Prognostic significance of a B‐cell signature in the The Cancer Genome Atlas (TCGA) sarcoma database (SARC). (A) Genes comprising the previously described B‐cell/plasma cell (B/P) signature are shown. (B) Heatmap of the TCGA cohort tumor expression profiles (columns) and B/P signature genes (rows) with cases stratified (from left to right) by B/P signature score. Annotations for TCGA histologic type, overall survival outcome, mutation rate status, and T‐cell/natural killer cell (T/NK) score are indicated in the top four rows.
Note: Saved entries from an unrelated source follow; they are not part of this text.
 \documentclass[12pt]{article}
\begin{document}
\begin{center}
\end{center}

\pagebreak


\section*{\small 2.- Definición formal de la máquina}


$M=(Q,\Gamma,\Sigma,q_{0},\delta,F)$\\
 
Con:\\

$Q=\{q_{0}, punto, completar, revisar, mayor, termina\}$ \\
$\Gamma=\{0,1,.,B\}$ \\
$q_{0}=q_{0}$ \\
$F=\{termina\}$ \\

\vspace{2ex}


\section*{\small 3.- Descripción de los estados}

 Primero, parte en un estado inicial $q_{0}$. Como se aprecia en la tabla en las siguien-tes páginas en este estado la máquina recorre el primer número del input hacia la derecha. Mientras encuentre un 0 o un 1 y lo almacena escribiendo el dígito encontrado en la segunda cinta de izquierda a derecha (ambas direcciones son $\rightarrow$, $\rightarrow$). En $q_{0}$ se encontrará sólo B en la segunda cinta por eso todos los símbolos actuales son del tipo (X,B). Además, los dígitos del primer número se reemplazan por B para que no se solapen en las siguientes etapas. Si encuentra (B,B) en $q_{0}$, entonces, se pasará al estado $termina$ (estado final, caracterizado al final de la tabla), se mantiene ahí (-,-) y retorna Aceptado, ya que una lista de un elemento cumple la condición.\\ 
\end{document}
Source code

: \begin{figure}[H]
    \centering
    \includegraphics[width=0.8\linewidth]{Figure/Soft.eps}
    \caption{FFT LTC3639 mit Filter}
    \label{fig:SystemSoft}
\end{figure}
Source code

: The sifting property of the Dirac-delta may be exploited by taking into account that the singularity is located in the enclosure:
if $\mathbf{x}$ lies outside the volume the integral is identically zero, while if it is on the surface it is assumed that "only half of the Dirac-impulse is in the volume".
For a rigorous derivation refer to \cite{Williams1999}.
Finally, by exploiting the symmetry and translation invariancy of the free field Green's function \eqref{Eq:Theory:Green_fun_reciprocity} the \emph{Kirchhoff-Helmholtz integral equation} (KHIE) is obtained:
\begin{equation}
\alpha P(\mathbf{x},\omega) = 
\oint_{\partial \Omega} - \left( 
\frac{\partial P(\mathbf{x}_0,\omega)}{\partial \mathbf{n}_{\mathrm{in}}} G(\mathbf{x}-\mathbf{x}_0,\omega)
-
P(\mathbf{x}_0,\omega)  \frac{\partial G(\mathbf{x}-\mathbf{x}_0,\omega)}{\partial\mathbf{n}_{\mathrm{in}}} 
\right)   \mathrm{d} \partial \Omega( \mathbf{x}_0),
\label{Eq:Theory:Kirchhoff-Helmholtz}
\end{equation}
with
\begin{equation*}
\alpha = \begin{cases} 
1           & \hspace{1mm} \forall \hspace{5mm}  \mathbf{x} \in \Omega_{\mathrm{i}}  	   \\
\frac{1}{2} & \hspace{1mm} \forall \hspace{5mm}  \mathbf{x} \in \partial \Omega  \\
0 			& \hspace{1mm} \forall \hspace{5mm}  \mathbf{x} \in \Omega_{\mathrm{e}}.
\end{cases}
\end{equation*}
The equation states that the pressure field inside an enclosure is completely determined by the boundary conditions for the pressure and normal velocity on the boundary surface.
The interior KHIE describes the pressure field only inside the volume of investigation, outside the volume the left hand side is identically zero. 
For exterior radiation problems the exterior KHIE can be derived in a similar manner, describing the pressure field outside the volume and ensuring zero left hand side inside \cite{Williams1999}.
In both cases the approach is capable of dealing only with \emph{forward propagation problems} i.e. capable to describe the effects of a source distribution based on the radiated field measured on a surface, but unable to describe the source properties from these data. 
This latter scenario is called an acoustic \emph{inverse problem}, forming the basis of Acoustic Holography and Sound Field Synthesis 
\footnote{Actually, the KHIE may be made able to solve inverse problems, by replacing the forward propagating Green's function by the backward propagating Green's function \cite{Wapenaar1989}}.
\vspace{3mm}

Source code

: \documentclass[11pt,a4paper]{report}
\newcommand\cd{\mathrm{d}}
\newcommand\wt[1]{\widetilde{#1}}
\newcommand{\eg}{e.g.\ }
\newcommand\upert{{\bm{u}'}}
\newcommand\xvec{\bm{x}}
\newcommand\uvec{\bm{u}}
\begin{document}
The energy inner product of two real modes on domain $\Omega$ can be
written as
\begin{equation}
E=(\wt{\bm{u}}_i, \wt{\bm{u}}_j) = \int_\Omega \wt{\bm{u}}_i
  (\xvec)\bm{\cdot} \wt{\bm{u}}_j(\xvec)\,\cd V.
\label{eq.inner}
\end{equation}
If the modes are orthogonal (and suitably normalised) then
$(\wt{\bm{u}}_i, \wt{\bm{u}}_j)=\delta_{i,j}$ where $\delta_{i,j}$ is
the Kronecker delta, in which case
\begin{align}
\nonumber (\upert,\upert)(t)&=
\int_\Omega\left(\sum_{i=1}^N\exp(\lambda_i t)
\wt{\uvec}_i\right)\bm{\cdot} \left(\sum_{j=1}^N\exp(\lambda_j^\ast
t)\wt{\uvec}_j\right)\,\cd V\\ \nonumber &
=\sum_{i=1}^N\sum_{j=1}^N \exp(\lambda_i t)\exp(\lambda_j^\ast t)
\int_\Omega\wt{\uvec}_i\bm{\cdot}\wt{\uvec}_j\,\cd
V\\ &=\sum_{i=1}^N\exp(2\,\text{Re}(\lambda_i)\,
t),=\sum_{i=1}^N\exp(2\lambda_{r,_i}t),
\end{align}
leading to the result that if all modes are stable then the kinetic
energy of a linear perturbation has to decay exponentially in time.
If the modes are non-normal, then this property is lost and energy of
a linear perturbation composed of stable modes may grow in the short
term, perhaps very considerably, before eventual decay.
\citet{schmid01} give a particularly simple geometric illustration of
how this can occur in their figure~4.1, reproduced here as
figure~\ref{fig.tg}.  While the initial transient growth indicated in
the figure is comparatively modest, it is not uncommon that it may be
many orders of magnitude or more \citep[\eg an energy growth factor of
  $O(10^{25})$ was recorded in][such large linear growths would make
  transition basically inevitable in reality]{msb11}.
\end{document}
Survival rates of patients in the TCGA cohort stratified into B/P score low, intermediate (int), and high tertile groups were analyzed by Kaplan–Meier analysis in (C) cases with low TMB, (D) cases with high TMB, (E) cases with low TMB and low T/NK tertile scores, and (F) cases with high TMB and high‐to‐intermediate T/NK tertile scores. Log‐rank test p values are shown. Des indicates desmoid tumor; DL, dedifferentiated liposarcoma; LMS, leiomyosarcoma; MPNST, malignant peripheral nerve sheath tumor; Myx, myxofibrosarcoma; NA, not available; Syn, synovial sarcoma; UPS, undifferentiated pleomorphic sarcoma.

FIGURE 5

Analysis of cancer–testis antigen (CTA) molecular subtypes as a function of histologic type, T‐cell/natural killer cell (T/NK) tertile, and tumor mutational burden (TMB) status. (A) CTA gene expression profiles in The Cancer Genome Atlas (TCGA) cohort were used to identify sarcoma CTA molecular subtypes (CTA‐1, CTA‐2, and CTA‐3) by k‐means clustering. Genes that contributed most to subtype differentiation are indicated in colored boxes. Kaplan–Meier plots and log‐rank p values comparing overall survival rates among TCGA CTA subtypes are shown for (B) leiomyosarcoma and (C) myxofibrosarcoma histologies, in which significant differences were observed. Relative proportions of cases representing the three CTA subtypes are shown by (D) histologic type and (E) T/NK or TMB strata. Des indicates desmoid tumor; DL, dedifferentiated liposarcoma; LMS, leiomyosarcoma; MPNST, malignant peripheral nerve sheath tumor; Myx, myxofibrosarcoma; OS, overall survival; Syn, synovial sarcoma; UPS, undifferentiated pleomorphic sarcoma.